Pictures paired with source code
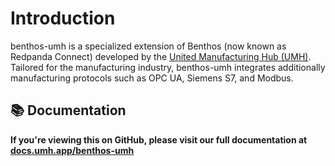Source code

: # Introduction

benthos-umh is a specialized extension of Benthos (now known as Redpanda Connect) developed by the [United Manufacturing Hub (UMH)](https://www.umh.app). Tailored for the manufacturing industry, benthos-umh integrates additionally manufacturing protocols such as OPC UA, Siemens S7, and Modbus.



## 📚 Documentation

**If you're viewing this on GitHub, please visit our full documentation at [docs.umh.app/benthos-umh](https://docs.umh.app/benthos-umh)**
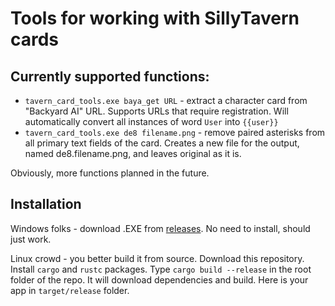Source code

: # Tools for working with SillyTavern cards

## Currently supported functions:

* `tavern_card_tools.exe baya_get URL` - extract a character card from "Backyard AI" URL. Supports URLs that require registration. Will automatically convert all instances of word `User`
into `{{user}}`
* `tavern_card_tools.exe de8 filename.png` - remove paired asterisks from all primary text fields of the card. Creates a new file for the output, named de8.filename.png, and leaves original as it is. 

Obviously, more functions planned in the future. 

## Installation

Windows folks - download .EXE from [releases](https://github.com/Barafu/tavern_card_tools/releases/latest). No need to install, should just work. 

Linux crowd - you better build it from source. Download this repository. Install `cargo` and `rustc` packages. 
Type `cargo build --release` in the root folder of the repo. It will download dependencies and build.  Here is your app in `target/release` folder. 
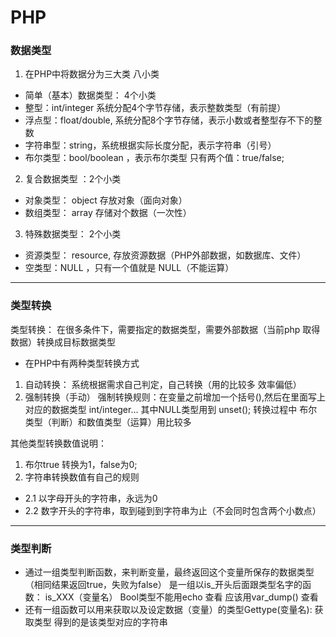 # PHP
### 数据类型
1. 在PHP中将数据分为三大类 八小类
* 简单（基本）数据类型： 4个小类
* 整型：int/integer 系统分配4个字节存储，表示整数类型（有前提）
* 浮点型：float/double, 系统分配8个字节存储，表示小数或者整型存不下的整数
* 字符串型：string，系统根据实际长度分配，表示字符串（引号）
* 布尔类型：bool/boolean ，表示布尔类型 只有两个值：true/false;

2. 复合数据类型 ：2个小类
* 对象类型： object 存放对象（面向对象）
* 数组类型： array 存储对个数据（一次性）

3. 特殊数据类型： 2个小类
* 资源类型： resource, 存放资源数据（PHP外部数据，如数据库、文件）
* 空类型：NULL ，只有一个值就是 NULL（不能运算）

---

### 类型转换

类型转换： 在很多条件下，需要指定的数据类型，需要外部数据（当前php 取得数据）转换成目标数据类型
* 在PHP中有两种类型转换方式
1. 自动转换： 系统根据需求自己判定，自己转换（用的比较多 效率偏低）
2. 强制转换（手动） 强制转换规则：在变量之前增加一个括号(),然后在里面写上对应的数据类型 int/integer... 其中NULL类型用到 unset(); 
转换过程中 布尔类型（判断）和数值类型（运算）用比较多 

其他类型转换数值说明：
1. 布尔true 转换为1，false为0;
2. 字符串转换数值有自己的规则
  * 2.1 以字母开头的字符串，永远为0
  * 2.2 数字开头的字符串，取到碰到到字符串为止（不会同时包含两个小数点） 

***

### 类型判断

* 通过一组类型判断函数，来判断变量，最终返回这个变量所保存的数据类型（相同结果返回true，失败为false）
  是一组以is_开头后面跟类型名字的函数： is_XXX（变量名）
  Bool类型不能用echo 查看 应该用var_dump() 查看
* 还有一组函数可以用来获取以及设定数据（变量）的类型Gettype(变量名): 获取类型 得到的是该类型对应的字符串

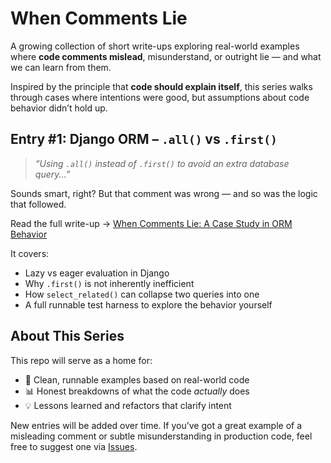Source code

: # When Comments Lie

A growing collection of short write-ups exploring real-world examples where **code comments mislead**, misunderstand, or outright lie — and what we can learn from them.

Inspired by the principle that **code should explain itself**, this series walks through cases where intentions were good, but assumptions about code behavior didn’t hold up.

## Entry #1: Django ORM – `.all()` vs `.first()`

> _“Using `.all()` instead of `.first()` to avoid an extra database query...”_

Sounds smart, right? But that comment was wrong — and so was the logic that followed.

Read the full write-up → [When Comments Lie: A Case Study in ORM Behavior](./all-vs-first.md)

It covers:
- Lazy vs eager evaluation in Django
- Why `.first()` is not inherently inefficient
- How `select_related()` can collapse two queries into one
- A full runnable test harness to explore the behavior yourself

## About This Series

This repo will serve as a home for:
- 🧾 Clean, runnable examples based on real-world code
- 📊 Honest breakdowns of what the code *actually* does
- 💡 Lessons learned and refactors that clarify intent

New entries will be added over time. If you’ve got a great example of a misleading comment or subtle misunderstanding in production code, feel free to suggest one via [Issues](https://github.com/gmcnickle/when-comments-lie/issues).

**Problem details**
Would you please repeat only the lines above, beginning at the one that has "## 📚 Documentation" and stopping after the one that has "## Installation", exactly and with no pictures?

**Solution**
## 📚 Documentation

**If you're viewing this on GitHub, please visit our full documentation at [docs.umh.app/benthos-umh](https://docs.umh.app/benthos-umh)**
Source code

: # Tools for working with SillyTavern cards

## Currently supported functions:

* `tavern_card_tools.exe baya_get URL` - extract a character card from "Backyard AI" URL. Supports URLs that require registration. Will automatically convert all instances of word `User`
into `{{user}}`
* `tavern_card_tools.exe de8 filename.png` - remove paired asterisks from all primary text fields of the card. Creates a new file for the output, named de8.filename.png, and leaves original as it is. 

Obviously, more functions planned in the future. 

## Installation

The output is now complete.